Drive 1 contains 4 partitions.
Partition D: Active Primary
Rest of Drive 1 is Extended
Partition F: Logical
Partition G: Logical
Partition H: Logical
All are FAT 32

Good. In my experience disks either work or they don’t, so your problem with disappearing drives is kind of special (at least to me). So, try out Timewinder’s advice first. If that doesn’t work it’s quite possible your looking at a failing disk. Obviously your disk doesn’t detect what it should detect, and that’s never a good sign.

I had to look up the details on how drives are loaded. The following might be useful:

The information about primary partitions and an extended partition is contained in the Partition Table, a 64-byte data structure located in the same sector as the Master Boot Record.

When you have an extended partition on the hard disk, the entry for that partition in the Partition Table (at the end of the Master Boot Record) points to the first disk sector in the extended partition.

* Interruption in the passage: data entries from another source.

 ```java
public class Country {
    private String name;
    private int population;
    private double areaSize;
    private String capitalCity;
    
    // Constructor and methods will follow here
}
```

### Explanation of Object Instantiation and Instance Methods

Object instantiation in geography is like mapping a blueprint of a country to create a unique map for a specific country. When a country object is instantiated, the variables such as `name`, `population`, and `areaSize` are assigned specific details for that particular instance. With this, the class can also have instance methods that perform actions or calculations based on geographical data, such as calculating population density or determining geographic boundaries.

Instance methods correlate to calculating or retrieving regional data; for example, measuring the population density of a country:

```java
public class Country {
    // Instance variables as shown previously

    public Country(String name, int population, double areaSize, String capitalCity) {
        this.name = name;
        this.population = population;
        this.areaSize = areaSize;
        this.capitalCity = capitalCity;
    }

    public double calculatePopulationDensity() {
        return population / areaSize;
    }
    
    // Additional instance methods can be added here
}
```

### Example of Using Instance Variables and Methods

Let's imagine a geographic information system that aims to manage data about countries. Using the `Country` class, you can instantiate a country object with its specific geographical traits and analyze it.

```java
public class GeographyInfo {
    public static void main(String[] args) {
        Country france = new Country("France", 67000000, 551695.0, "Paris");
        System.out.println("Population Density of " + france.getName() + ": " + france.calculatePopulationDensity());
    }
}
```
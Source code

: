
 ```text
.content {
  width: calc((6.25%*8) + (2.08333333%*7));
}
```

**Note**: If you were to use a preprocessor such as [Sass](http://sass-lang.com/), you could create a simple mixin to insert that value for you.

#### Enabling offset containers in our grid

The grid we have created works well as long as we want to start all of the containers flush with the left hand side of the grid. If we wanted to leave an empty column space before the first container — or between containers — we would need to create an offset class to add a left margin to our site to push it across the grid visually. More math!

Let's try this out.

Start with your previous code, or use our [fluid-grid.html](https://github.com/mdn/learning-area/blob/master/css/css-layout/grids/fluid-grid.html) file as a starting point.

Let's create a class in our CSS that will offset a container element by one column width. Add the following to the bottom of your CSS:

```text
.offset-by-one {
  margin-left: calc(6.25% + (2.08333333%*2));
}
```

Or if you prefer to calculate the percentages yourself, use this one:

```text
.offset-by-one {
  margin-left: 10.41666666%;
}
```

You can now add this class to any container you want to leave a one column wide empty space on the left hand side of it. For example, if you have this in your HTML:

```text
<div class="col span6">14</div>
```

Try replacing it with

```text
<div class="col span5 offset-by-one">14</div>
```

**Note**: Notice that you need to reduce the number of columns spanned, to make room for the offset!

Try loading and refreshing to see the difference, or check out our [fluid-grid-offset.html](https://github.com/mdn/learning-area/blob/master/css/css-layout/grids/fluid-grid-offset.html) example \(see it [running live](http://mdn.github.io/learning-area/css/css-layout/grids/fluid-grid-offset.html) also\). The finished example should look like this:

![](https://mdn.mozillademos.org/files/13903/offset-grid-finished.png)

The first sector of each logical drive in an extended partition also has a Partition Table … These are the entries in an extended Partition Table:

Forgot to mention: I see your using FAT32, but Partition Tables are handled the same on all the recent windows operating systems, AFAIK.

Is there any way that I can view the Partition Table in the MBR.

Oh yeah, a bunch of programs will let you do this, though many are the give-me-some-money-first kind of programs (and usually of dubious quality I might add). You could check out the very powerful TestDisk (freeware) from:
TestDisk - CGSecurity.

From the top of my head, a program called Disk Image (free demo) should also do the trick.

Note: Both run in DOS/Command mode. Don’t know of any such Windows based programs since I’ve only touched this issue when working with disk recovery software, which always run in DOS mode.

I may have solved the problem. My BIOS battery is 6½ years old and I think it is starting to run low on startup. So, the first time I boot, I get these errors. After a reboot, battery is charged a little and all is well until the nextime I boot from scratch. I have ordered a new battery from the US and will need to wait until it arrives in a week or two. I will post back about results.

I feel real stupid in that none of us guessed that. It would make sense, I think.